The truth is, though, that physicists already compartmentalize, even within Physics! Consider fundamental physics. We have two extremely successful theories, which have stood up to every experimental test we’ve thrown at them: Quantum Mechanics (QM) and General Relativity (GR). Quantum Mechanics does a great job of describing the behavior of atoms, molecules, subatomic particles, solids, and so forth.  General Relativity does a great job of describing the behavior of gravitating systems, such as the orbit of the Earth, the Solar System, the Galaxy, and the Universe. However, we know that they can’t both be right, because when you get into the regime where you need to consider both– a regime where densities are so high that you can’t ignore gravity even on small scales, and where you can’t ignore quantum mechanics when doing gravity– everything breaks down.

So what do we do?  We compartmentalize.  When dealing with gravity and the evolution of gravitational systems, we use GR, a continuous theory, and don’t worry about QM.  When dealing with the interactions of particles that require QM, we don’t include gravity in those interactions at all– at most, we may do QM on a curved spacetime background.  And, we admit that we just don’t know what happens where the two intersect.  There are some– such as string theorists– who are trying to work in the region where the two intersect, and, tellingly, there are other scientists who argue that what string theorists are doing isn’t really proper science.
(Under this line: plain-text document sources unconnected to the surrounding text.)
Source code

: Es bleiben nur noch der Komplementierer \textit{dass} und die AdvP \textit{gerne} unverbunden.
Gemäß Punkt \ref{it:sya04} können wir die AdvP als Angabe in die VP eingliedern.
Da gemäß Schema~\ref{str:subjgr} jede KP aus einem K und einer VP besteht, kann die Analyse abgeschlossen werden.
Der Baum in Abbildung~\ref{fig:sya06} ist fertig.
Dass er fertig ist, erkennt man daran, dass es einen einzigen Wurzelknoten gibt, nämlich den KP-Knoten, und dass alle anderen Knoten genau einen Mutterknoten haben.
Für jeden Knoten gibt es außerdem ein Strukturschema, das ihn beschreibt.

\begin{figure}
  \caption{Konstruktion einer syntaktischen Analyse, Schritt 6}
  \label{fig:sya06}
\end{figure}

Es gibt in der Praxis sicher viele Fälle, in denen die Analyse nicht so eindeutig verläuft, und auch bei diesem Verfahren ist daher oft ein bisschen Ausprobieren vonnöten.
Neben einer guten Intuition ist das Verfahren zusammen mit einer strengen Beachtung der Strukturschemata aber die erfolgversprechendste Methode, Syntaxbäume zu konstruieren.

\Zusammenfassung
Given that physicists compartmentalize themselves, it should be reasonable to suppose then that a degree of compartmentalization is not only necessary, but eminently reasonable and rational when dealing with science and religion.  I don’t mean “on Sunday, I believe God created humankind in its present form, and on other days I believe in evolution.”  That’s a pathological compartmentalization.  What I mean is that we know there are some things at which science excels describing, specifically the mechanisms of the natural world. And we know that there are some things addressed by religion, and by processes that cannot be described as scientific– specifically, the existence of God (there being no scientific reason to suppose God exists), human spirituality, morality in the context of a traditional belief system, and faith. Religion may hold no meaning or use for some, and that’s fine. But for people for whom it does hold meaning, there are clearly realms that religion can address which science cannot. Likewise, there are clearly realms that science addresses and which religion has tried to address, and where science has without exception proven to be superior.

So we compartmentalize. If we’re talking about the processes of the natural world, we look to science, because science has proven over the centuries to be the right “way of knowing” to understand those processes, make predictions about them, and harness them. If we’re talking about spirituality and faith, we look to religion, because the sorts of questions one asks there by and large aren’t even meaningful scientific questions. And, unsurprisingly, there may be areas of grey overlap, areas where we aren’t sure whether science or religion fully applies. As we understand these areas better, we may come to understand that something we once thought ineffable is in fact well within the domain of science. So we adapt, and adjust our compartments.

Just as it’s entirely possible to be a completely consistent physicist while using both GR and QM, it’s entirely possible to be a completely consistent rational person while accepting the roles of both science and faith in your life. The key is understanding where each applies, thinking creatively about how they overlap while understanding that it will be controversial and hard to decide, and being willing to adapt your understanding as the human race learns more.